You must have at least 1 CPUh - and 1 GPUh for reservations on GPU nodes - to be able to submit jobs to reservations.

Tip

You can submit jobs to a reservation as soon as the reservation has been set up; jobs will remain queued until the reservation starts.

Serial jobs

Unlike parallel jobs, serial jobs will generally not need to specify the number of nodes and exclusive access (unless they want access to all of the memory on a node. You usually only need the --ntasks=1 specifier. For example, a serial job submission script could look like:

#!/bin/bash

# Slurm job options (name, compute nodes, job time)
#SBATCH --job-name=Example_Serial_Job
#SBATCH --time=0:20:0
#SBATCH --ntasks=1

# Replace [budget code] below with your budget code (e.g. t01)
#SBATCH --account=[budget code]
# We use the "standard" partition as we are running on CPU nodes
#SBATCH --partition=standard
# We use the "standard" QoS as our runtime is less than 4 days
#SBATCH --qos=standard

# Change to the submission directory
cd $SLURM_SUBMIT_DIR

# Enforce threading to 1 in case underlying libraries are threaded
export OMP_NUM_THREADS=1

# Launch the serial job
#   Using 1 thread
srun --cpu-bind=cores ./my_serial_executable.x

Note

Remember that you will be allocated memory based on the number of tasks (i.e. CPU cores) that you request. You will get ~7.1 GB per task/core. If you need more than this for your serial job then you should ask for the number of tasks you need for the required memory (or use the --exclusive option to get access to all the memory on a node) and launch specifying a single task using srun --ntasks=1 --cpu-bind=cores.
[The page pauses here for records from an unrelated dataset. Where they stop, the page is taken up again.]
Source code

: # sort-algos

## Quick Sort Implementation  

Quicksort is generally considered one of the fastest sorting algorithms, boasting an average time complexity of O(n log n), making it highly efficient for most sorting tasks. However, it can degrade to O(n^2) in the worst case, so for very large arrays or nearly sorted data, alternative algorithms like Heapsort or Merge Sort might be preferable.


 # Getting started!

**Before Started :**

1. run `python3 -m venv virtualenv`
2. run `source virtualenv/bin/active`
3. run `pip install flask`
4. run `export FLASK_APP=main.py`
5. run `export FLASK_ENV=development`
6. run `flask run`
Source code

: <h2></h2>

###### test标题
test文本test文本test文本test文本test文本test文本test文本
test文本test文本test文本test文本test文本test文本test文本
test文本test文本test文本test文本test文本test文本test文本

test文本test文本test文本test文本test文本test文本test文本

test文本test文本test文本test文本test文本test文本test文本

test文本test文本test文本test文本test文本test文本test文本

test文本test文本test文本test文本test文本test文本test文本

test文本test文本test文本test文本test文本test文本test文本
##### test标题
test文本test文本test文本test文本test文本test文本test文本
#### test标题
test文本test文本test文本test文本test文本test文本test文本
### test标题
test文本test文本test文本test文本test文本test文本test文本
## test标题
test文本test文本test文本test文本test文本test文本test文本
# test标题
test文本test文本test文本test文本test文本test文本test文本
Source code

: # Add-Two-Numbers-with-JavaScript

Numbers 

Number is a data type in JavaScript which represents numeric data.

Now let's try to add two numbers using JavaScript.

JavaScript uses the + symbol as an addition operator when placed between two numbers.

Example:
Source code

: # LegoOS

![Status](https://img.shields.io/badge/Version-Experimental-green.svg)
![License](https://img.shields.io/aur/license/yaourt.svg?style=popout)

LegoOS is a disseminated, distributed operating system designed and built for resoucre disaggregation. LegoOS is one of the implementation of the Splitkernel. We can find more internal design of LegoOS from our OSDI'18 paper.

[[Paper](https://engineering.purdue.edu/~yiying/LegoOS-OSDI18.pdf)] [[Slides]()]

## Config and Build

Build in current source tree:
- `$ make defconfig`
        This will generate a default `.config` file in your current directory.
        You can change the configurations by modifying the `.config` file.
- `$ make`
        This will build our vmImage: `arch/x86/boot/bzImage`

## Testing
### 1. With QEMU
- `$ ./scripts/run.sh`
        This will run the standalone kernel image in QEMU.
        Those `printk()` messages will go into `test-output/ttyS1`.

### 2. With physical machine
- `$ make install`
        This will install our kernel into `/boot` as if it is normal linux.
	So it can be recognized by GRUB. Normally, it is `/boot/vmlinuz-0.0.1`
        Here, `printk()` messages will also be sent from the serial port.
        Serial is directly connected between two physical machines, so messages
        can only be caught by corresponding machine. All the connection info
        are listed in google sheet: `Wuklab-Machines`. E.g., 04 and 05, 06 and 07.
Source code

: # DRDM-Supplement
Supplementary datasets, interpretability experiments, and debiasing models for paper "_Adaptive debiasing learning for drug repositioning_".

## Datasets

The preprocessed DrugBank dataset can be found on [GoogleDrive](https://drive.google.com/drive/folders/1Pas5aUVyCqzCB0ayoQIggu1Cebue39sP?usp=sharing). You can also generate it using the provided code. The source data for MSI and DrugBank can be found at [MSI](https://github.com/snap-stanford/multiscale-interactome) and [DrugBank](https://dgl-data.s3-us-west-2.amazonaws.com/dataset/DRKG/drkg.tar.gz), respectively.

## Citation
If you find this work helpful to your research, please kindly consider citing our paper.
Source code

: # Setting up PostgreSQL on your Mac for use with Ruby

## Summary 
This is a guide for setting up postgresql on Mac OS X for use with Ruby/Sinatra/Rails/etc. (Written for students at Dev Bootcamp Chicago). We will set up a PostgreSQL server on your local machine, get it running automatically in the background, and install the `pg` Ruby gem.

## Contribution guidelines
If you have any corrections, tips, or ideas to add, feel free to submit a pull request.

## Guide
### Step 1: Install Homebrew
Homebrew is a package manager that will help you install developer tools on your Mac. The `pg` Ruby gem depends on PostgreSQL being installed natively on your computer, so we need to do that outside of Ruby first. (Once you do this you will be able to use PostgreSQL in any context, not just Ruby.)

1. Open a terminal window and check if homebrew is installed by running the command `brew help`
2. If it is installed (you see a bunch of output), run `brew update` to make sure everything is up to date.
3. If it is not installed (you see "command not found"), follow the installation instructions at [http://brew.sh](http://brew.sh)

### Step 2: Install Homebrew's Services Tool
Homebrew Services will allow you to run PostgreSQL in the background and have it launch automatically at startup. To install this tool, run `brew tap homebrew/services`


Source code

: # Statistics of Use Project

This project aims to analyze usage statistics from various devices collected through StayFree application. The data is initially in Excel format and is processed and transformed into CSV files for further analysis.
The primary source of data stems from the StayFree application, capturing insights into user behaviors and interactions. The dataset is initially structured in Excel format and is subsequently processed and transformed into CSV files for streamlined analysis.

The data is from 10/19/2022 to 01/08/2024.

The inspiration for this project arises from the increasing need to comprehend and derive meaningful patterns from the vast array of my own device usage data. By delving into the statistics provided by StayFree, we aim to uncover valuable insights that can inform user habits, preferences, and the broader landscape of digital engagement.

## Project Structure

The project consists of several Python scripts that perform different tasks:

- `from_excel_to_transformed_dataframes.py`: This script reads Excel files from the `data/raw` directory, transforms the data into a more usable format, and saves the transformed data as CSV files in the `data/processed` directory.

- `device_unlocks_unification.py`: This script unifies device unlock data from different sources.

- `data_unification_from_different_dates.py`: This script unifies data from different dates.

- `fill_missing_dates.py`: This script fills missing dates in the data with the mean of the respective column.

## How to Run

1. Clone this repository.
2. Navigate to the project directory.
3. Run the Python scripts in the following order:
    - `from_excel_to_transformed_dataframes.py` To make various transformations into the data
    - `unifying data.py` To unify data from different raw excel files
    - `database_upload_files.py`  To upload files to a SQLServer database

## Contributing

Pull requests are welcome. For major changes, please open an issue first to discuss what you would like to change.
Temporary files and /tmp in batch jobs

Applications which normally read and write temporary files from /tmp may require some care in batch jobs on Cirrus. As the size of /tmp on backend nodes is relatively small (\< 150 MB), applications should use a different location to prevent possible failures. This is relevant for both CPU and GPU nodes.

Note also that the default value of the variable TMPDIR in batch jobs is a memory-resident file system location specific to the current job (typically in the /dev/shm directory). Files here reduce the available capacity of main memory on the node.

It is recommended that applications with significant temporary file space requirement should use the /user-guide/solidstate. E.g., a submission script might contain:

export TMPDIR="/scratch/space1/x01/auser/$SLURM_JOBID.tmp"
mkdir -p $TMPDIR

to set the standard temporary directory to a unique location in the solid state storage. You will also probably want to add a line to clean up the temporary directory at the end of your job script, e.g.

rm -r $TMPDIR

Tip

Applications should not hard-code specific locations such as /tmp. Parallel applications should further ensure that there are no collisions in temporary file names on separate processes/nodes.